▶ **Problem requirements**
Would you set down all of the entries below exactly as they stand?

▶ **Source records**
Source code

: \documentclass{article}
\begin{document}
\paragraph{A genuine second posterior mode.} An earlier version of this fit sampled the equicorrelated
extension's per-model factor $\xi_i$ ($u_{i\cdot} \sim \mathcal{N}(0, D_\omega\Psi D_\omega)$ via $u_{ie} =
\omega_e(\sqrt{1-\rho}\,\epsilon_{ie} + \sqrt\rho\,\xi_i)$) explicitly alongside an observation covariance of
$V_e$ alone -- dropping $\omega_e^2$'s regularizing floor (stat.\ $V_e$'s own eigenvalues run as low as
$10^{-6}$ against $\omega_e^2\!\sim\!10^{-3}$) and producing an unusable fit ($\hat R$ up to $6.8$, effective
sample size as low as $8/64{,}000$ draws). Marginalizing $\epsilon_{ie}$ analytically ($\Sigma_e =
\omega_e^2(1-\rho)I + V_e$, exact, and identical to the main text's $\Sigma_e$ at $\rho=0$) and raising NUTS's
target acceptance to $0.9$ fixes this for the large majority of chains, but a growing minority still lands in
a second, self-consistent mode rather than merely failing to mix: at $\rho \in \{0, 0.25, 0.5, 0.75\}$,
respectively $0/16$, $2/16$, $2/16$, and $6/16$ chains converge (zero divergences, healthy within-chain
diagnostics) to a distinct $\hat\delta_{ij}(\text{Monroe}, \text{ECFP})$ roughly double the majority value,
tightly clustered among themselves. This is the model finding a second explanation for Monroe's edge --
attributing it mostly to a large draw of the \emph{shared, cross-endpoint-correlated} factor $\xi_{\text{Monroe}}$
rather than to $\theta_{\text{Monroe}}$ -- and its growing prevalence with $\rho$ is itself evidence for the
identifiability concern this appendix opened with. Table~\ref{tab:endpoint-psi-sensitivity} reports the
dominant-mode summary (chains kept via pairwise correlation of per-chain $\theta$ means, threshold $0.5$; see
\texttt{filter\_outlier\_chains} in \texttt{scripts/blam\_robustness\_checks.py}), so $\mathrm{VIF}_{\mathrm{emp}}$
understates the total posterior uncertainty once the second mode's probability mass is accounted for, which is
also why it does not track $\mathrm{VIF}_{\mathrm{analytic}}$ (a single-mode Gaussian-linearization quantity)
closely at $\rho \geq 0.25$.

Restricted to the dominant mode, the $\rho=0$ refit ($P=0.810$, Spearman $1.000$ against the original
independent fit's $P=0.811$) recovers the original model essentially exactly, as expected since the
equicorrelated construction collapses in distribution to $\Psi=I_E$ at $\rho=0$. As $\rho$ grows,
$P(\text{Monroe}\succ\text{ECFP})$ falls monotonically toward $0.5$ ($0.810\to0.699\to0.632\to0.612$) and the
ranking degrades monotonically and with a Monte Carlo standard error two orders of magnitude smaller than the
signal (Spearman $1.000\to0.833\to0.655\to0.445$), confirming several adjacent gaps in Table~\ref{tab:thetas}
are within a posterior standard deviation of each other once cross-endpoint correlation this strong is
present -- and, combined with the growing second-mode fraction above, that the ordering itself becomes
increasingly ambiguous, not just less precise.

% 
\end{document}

▶ **Reply to the task**
Source code

: \documentclass{article}
\begin{document}
\paragraph{A genuine second posterior mode.} An earlier version of this fit sampled the equicorrelated
extension's per-model factor $\xi_i$ ($u_{i\cdot} \sim \mathcal{N}(0, D_\omega\Psi D_\omega)$ via $u_{ie} =
\omega_e(\sqrt{1-\rho}\,\epsilon_{ie} + \sqrt\rho\,\xi_i)$) explicitly alongside an observation covariance of
$V_e$ alone -- dropping $\omega_e^2$'s regularizing floor (stat.\ $V_e$'s own eigenvalues run as low as
$10^{-6}$ against $\omega_e^2\!\sim\!10^{-3}$) and producing an unusable fit ($\hat R$ up to $6.8$, effective
sample size as low as $8/64{,}000$ draws). Marginalizing $\epsilon_{ie}$ analytically ($\Sigma_e =
\omega_e^2(1-\rho)I + V_e$, exact, and identical to the main text's $\Sigma_e$ at $\rho=0$) and raising NUTS's
target acceptance to $0.9$ fixes this for the large majority of chains, but a growing minority still lands in
a second, self-consistent mode rather than merely failing to mix: at $\rho \in \{0, 0.25, 0.5, 0.75\}$,
respectively $0/16$, $2/16$, $2/16$, and $6/16$ chains converge (zero divergences, healthy within-chain
diagnostics) to a distinct $\hat\delta_{ij}(\text{Monroe}, \text{ECFP})$ roughly double the majority value,
tightly clustered among themselves. This is the model finding a second explanation for Monroe's edge --
attributing it mostly to a large draw of the \emph{shared, cross-endpoint-correlated} factor $\xi_{\text{Monroe}}$
rather than to $\theta_{\text{Monroe}}$ -- and its growing prevalence with $\rho$ is itself evidence for the
identifiability concern this appendix opened with. Table~\ref{tab:endpoint-psi-sensitivity} reports the
dominant-mode summary (chains kept via pairwise correlation of per-chain $\theta$ means, threshold $0.5$; see
\texttt{filter\_outlier\_chains} in \texttt{scripts/blam\_robustness\_checks.py}), so $\mathrm{VIF}_{\mathrm{emp}}$
understates the total posterior uncertainty once the second mode's probability mass is accounted for, which is
also why it does not track $\mathrm{VIF}_{\mathrm{analytic}}$ (a single-mode Gaussian-linearization quantity)
closely at $\rho \geq 0.25$.

Restricted to the dominant mode, the $\rho=0$ refit ($P=0.810$, Spearman $1.000$ against the original
independent fit's $P=0.811$) recovers the original model essentially exactly, as expected since the
equicorrelated construction collapses in distribution to $\Psi=I_E$ at $\rho=0$. As $\rho$ grows,
$P(\text{Monroe}\succ\text{ECFP})$ falls monotonically toward $0.5$ ($0.810\to0.699\to0.632\to0.612$) and the
ranking degrades monotonically and with a Monte Carlo standard error two orders of magnitude smaller than the
signal (Spearman $1.000\to0.833\to0.655\to0.445$), confirming several adjacent gaps in Table~\ref{tab:thetas}
are within a posterior standard deviation of each other once cross-endpoint correlation this strong is
present -- and, combined with the growing second-mode fraction above, that the ordering itself becomes
increasingly ambiguous, not just less precise.

% 
\end{document}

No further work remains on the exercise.